ASSIGNMENT ▸
Write out exactly the lines of the entries below from the one holding "Step **2**: Chemically" to the one holding "1.Benzene + Chlorine", inclusive, and leave out all other lines.

━━ DATA FOR ANALYSIS ━━

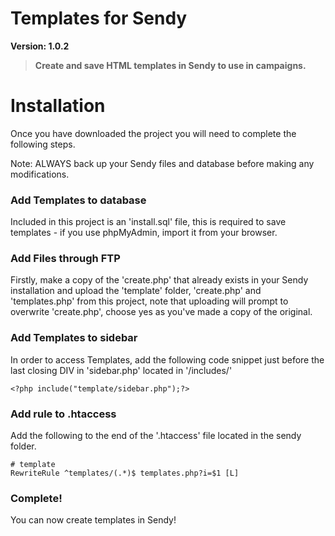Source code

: Templates for Sendy
===========

**Version: 1.0.2**

> **Create and save HTML templates in Sendy to use in campaigns.**

Installation
=====

Once you have downloaded the project you will need to complete the following steps.

Note: ALWAYS back up your Sendy files and database before making any modifications.

### Add Templates to database

Included in this project is an 'install.sql' file, this is required to save templates - if you use phpMyAdmin, import it from your browser.

### Add Files through FTP

Firstly, make a copy of the 'create.php' that already exists in your Sendy installation and upload the 'template' folder, 'create.php' and 'templates.php' from this project, note that uploading will prompt to overwrite 'create.php', choose yes as you've made a copy of the original.

### Add Templates to sidebar

In order to access Templates, add the following code snippet just before the last closing DIV in 'sidebar.php' located in '/includes/'

    <?php include("template/sidebar.php");?>

### Add rule to .htaccess

Add the following to the end of the '.htaccess' file located in the sendy folder.

    # template
    RewriteRule ^templates/(.*)$ templates.php?i=$1 [L]

### Complete! 

You can now create templates in Sendy!
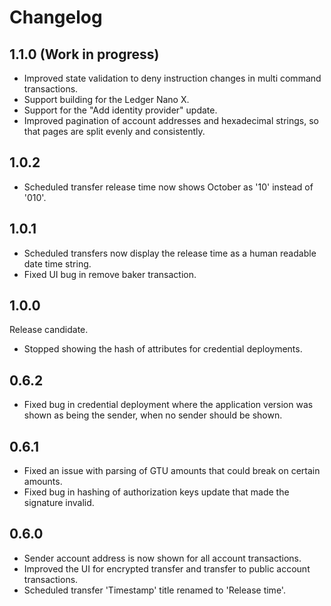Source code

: # Changelog

## 1.1.0 (Work in progress)

* Improved state validation to deny instruction changes in multi command transactions.
* Support building for the Ledger Nano X.
* Support for the "Add identity provider" update.
* Improved pagination of account addresses and hexadecimal strings, so that pages are split evenly and consistently.

## 1.0.2

* Scheduled transfer release time now shows October as '10' instead of '010'.

## 1.0.1

* Scheduled transfers now display the release time as a human readable date time string.
* Fixed UI bug in remove baker transaction.

## 1.0.0

Release candidate.

* Stopped showing the hash of attributes for credential deployments.

## 0.6.2

* Fixed bug in credential deployment where the application version was shown as being the sender, when no sender should be shown.

## 0.6.1

* Fixed an issue with parsing of GTU amounts that could break on certain amounts.
* Fixed bug in hashing of authorization keys update that made the signature invalid.

## 0.6.0

* Sender account address is now shown for all account transactions.
* Improved the UI for encrypted transfer and transfer to public account transactions.
* Scheduled transfer 'Timestamp' title renamed to 'Release time'.
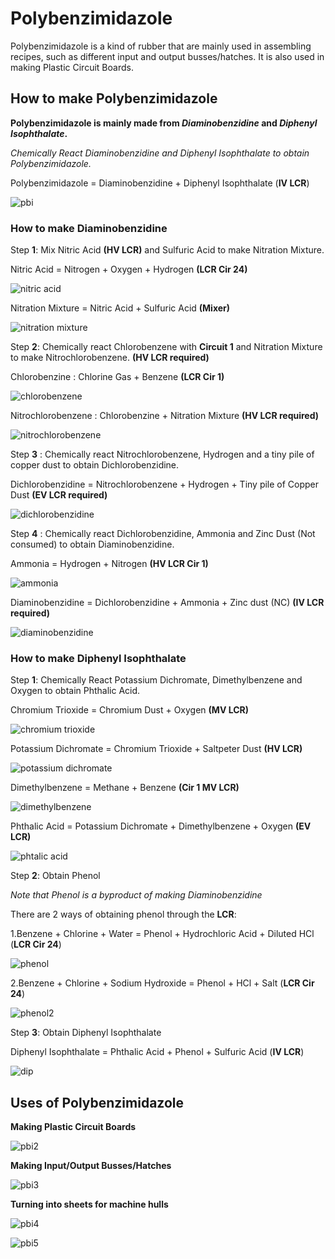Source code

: # Polybenzimidazole

Polybenzimidazole is a kind of rubber that are mainly used in assembling recipes, such as different input and output busses/hatches.
It is also used in making Plastic Circuit Boards.

## How to make Polybenzimidazole

**Polybenzimidazole is mainly made from *Diaminobenzidine* and *Diphenyl Isophthalate*.**

*Chemically React Diaminobenzidine and Diphenyl Isophthalate to obtain Polybenzimidazole.*

Polybenzimidazole = Diaminobenzidine + Diphenyl Isophthalate (**IV LCR**)

![pbi](Images2/large_chemical_reactor_polybenzimidazole.png)


### How to make Diaminobenzidine

Step **1**: Mix Nitric Acid **(HV LCR)** and Sulfuric Acid to make Nitration Mixture.


Nitric Acid = Nitrogen + Oxygen + Hydrogen **(LCR Cir 24)**

![nitric acid](Images2/large_chemical_reactor_nitric_acid_from_elements.png)

Nitration Mixture = Nitric Acid + Sulfuric Acid **(Mixer)**

![nitration mixture](Images2/mixer_nitration_mixture.png)

Step **2**: Chemically react Chlorobenzene with **Circuit 1** and Nitration Mixture to make Nitrochlorobenzene. **(HV LCR required)**

Chlorobenzine : Chlorine Gas + Benzene **(LCR Cir 1)** 

![chlorobenzene](Images2/large_chemical_reactor_chlorobenzene.png)

Nitrochlorobenzene : Chlorobenzine + Nitration Mixture **(HV LCR required)**

![nitrochlorobenzene](Images2/large_chemical_reactor_nitrochlorobenzene.png)

Step **3** : Chemically react Nitrochlorobenzene, Hydrogen and a tiny pile of copper dust to obtain Dichlorobenzidine.

Dichlorobenzidine = Nitrochlorobenzene + Hydrogen + Tiny pile of Copper Dust **(EV LCR required)**

![dichlorobenzidine](Images2/large_chemical_reactor_dichlorobenzidine_9.png)

Step **4** : Chemically react Dichlorobenzidine, Ammonia and Zinc Dust (Not consumed) to obtain Diaminobenzidine.

Ammonia = Hydrogen + Nitrogen **(HV LCR Cir 1)**

![ammonia](Images2/large_chemical_reactor_ammonia_from_elements.png)

Diaminobenzidine = Dichlorobenzidine + Ammonia + Zinc dust (NC) **(IV LCR required)**

![diaminobenzidine](Images2/large_chemical_reactor_diaminobenzidine.png)

### How to make Diphenyl Isophthalate

Step **1**: Chemically React Potassium Dichromate, Dimethylbenzene and Oxygen to obtain Phthalic Acid.

Chromium Trioxide = Chromium Dust + Oxygen **(MV LCR)**

![chromium trioxide](Images2/large_chemical_reactor_chromium_trioxide.png)

Potassium Dichromate = Chromium Trioxide + Saltpeter Dust **(HV LCR)**

![potassium dichromate](Images2/large_chemical_reactor_potassium_dichromate.png)

Dimethylbenzene = Methane + Benzene **(Cir 1 MV LCR)**

![dimethylbenzene](Images2/large_chemical_reactor_dimethylbenzene.png)

Phthalic Acid = Potassium Dichromate + Dimethylbenzene + Oxygen **(EV LCR)**

![phtalic acid](Images2/large_chemical_reactor_phthalic_acid_from_dimethylbenzene_9.png)

Step **2**: Obtain Phenol

*Note that Phenol is a byproduct of making Diaminobenzidine*

There are 2 ways of obtaining phenol through the **LCR**:

1.Benzene + Chlorine + Water = Phenol + Hydrochloric Acid + Diluted HCl (**LCR Cir 24**)

![phenol](Images2/large_chemical_reactor_phenol_hcl_shortcut.png)

2.Benzene + Chlorine + Sodium Hydroxide = Phenol + HCl + Salt (**LCR Cir 24**)

![phenol2](Images2/large_chemical_reactor_phenol_salt_shortcut.png)

Step **3**: Obtain Diphenyl Isophthalate

Diphenyl Isophthalate = Phthalic Acid + Phenol + Sulfuric Acid (**IV LCR**)

![dip](Images2/large_chemical_reactor_diphenyl_isophtalate.png)

## Uses of Polybenzimidazole

**Making Plastic Circuit Boards**

![pbi2](Images2/large_chemical_reactor_plastic_board_pbi.png)


**Making Input/Output Busses/Hatches**

![pbi3](Images2/assembler_item_export_bus_mv_polybenzimidazole.png)

**Turning into sheets for machine hulls**

![pbi4](Images2/fluid_solidifier_solidify_polybenzimidazole_to_plate.png)

![pbi5](Images2/shaped_zpm_machine_hull.png)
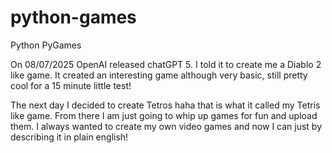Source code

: # python-games
Python PyGames

On 08/07/2025 OpenAI released chatGPT 5.  I told it to create me a Diablo 2 like game.  It created an interesting game although very basic, still pretty cool for a 15 minute little test!

The next day I decided to create Tetros haha that is what it called my Tetris like game.  From there I am just going to whip up games for fun and upload them.  I always wanted to create my own video games and now I can just by describing it in plain english!
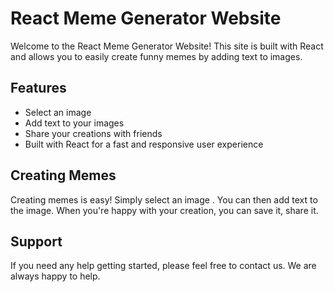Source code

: # React Meme Generator Website

Welcome to the React Meme Generator Website! This site is built with React and allows you to easily create funny memes by adding text to images.

## Features

* Select an image 
* Add text to your images
* Share your creations with friends
* Built with React for a fast and responsive user experience


## Creating Memes

Creating memes is easy! Simply select an image . You can then add text to the image. When you're happy with your creation, you can save it, share it.

## Support

If you need any help getting started, please feel free to contact us. We are always happy to help.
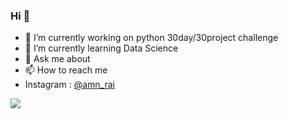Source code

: ### Hi  👋

- 🔭 I’m currently working on python 30day/30project challenge
- 🌱 I’m currently learning Data Science 
- 💬 Ask me about 
- 📫 How to reach me 
- Instagram : [@amn_rai](https://www.instagram.com/amn_rai/)
<img src ="https://github-readme-stats.vercel.app/api?username=HEYRAIAMAN&&show_icons=true&title_color=ffffff&icon_color=bb2acf&text_color=daf7dc&bg_color=151515">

━━━

RESPONSE TO THIS TASK ▸
Step **2**: Chemically react Chlorobenzene with **Circuit 1** and Nitration Mixture to make Nitrochlorobenzene. **(HV LCR required)**

Chlorobenzine : Chlorine Gas + Benzene **(LCR Cir 1)** 

![chlorobenzene](Images2/large_chemical_reactor_chlorobenzene.png)

Nitrochlorobenzene : Chlorobenzine + Nitration Mixture **(HV LCR required)**

![nitrochlorobenzene](Images2/large_chemical_reactor_nitrochlorobenzene.png)

Step **3** : Chemically react Nitrochlorobenzene, Hydrogen and a tiny pile of copper dust to obtain Dichlorobenzidine.

Dichlorobenzidine = Nitrochlorobenzene + Hydrogen + Tiny pile of Copper Dust **(EV LCR required)**

![dichlorobenzidine](Images2/large_chemical_reactor_dichlorobenzidine_9.png)

Step **4** : Chemically react Dichlorobenzidine, Ammonia and Zinc Dust (Not consumed) to obtain Diaminobenzidine.

Ammonia = Hydrogen + Nitrogen **(HV LCR Cir 1)**

![ammonia](Images2/large_chemical_reactor_ammonia_from_elements.png)

Diaminobenzidine = Dichlorobenzidine + Ammonia + Zinc dust (NC) **(IV LCR required)**

![diaminobenzidine](Images2/large_chemical_reactor_diaminobenzidine.png)

### How to make Diphenyl Isophthalate

Step **1**: Chemically React Potassium Dichromate, Dimethylbenzene and Oxygen to obtain Phthalic Acid.

Chromium Trioxide = Chromium Dust + Oxygen **(MV LCR)**

![chromium trioxide](Images2/large_chemical_reactor_chromium_trioxide.png)

Potassium Dichromate = Chromium Trioxide + Saltpeter Dust **(HV LCR)**

![potassium dichromate](Images2/large_chemical_reactor_potassium_dichromate.png)

Dimethylbenzene = Methane + Benzene **(Cir 1 MV LCR)**

![dimethylbenzene](Images2/large_chemical_reactor_dimethylbenzene.png)

Phthalic Acid = Potassium Dichromate + Dimethylbenzene + Oxygen **(EV LCR)**

![phtalic acid](Images2/large_chemical_reactor_phthalic_acid_from_dimethylbenzene_9.png)

Step **2**: Obtain Phenol

*Note that Phenol is a byproduct of making Diaminobenzidine*

There are 2 ways of obtaining phenol through the **LCR**:

1.Benzene + Chlorine + Water = Phenol + Hydrochloric Acid + Diluted HCl (**LCR Cir 24**)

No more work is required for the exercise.